• PROBLEM STATEMENT:
Looking through the data below, work out how many lines have the word "common". Reply with that number only.

───

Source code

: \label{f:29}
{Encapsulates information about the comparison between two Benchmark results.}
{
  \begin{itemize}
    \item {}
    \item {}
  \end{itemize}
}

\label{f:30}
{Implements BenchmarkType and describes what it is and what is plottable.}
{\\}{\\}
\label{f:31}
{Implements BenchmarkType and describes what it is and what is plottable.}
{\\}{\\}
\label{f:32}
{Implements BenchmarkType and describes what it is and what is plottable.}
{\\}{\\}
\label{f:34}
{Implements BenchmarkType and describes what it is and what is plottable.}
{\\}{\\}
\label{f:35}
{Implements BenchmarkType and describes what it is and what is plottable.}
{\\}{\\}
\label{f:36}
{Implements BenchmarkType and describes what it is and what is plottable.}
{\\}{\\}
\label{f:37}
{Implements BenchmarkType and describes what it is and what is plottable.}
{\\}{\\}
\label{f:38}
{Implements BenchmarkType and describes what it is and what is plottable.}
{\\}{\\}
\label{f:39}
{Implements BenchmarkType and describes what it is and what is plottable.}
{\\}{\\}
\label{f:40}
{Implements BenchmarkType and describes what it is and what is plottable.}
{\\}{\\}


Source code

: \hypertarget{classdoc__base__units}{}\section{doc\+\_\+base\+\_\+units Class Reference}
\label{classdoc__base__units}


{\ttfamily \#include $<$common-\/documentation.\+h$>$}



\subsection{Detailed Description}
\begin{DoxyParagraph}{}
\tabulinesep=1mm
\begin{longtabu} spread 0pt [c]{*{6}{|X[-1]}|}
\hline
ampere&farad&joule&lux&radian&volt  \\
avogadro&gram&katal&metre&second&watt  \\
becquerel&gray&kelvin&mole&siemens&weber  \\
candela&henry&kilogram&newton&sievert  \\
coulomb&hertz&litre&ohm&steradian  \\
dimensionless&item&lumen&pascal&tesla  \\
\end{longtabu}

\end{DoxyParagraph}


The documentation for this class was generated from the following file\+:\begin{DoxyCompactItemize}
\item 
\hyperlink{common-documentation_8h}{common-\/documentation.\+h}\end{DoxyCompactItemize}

───

• EXERCISE RESULT:
2